» TASK GOAL:
Set down, please, exactly the lines below that run from the line with "- [Arguments against" to the line with "Pohlad Rainera Gerhardsa", both lines included.

[Stored items]
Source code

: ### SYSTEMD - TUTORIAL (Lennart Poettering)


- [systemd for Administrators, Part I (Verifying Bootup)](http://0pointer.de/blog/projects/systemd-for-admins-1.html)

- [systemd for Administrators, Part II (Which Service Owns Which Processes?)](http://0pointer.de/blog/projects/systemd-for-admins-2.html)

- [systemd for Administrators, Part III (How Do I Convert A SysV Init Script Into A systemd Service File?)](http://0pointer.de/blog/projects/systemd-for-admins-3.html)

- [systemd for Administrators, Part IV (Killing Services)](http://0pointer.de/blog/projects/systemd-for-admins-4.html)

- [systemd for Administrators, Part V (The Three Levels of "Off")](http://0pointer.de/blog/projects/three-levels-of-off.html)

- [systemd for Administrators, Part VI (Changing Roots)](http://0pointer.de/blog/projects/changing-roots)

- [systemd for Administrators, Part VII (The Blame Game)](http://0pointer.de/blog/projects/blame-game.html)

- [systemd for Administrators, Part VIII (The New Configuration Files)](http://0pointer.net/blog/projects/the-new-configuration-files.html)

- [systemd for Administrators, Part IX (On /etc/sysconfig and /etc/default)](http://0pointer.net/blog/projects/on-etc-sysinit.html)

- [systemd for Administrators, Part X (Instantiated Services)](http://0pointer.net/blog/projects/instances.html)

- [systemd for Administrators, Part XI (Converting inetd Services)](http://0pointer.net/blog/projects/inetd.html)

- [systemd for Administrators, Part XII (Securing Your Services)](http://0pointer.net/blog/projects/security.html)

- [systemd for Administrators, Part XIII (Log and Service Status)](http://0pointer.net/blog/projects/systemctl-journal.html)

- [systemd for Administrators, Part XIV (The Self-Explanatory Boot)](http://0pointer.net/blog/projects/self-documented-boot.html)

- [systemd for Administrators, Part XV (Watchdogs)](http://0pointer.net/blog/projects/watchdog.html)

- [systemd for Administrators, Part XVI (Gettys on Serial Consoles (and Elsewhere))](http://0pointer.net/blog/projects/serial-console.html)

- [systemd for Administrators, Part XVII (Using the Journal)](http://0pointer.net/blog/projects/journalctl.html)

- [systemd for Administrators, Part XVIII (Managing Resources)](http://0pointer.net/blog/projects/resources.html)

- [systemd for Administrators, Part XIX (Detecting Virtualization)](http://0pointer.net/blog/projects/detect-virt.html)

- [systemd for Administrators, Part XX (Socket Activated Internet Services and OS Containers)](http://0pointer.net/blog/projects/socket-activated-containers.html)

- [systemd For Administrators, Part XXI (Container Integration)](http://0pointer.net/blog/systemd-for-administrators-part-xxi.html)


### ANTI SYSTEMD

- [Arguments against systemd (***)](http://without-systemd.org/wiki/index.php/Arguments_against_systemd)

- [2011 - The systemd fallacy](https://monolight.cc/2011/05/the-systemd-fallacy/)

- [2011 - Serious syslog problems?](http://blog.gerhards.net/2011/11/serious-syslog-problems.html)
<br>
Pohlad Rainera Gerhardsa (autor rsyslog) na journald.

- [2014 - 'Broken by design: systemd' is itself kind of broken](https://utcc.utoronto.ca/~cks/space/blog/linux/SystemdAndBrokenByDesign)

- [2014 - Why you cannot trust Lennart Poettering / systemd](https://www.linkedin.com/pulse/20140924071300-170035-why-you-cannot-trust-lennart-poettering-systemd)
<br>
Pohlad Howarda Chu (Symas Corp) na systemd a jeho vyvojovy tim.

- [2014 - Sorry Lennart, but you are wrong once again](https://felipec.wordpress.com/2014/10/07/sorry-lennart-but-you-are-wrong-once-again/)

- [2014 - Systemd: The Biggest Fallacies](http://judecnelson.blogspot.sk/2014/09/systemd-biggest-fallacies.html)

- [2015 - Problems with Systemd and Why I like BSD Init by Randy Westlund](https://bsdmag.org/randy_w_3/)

» EXERCISE RESULT:
- [Arguments against systemd (***)](http://without-systemd.org/wiki/index.php/Arguments_against_systemd)

- [2011 - The systemd fallacy](https://monolight.cc/2011/05/the-systemd-fallacy/)

- [2011 - Serious syslog problems?](http://blog.gerhards.net/2011/11/serious-syslog-problems.html)
<br>
Pohlad Rainera Gerhardsa (autor rsyslog) na journald.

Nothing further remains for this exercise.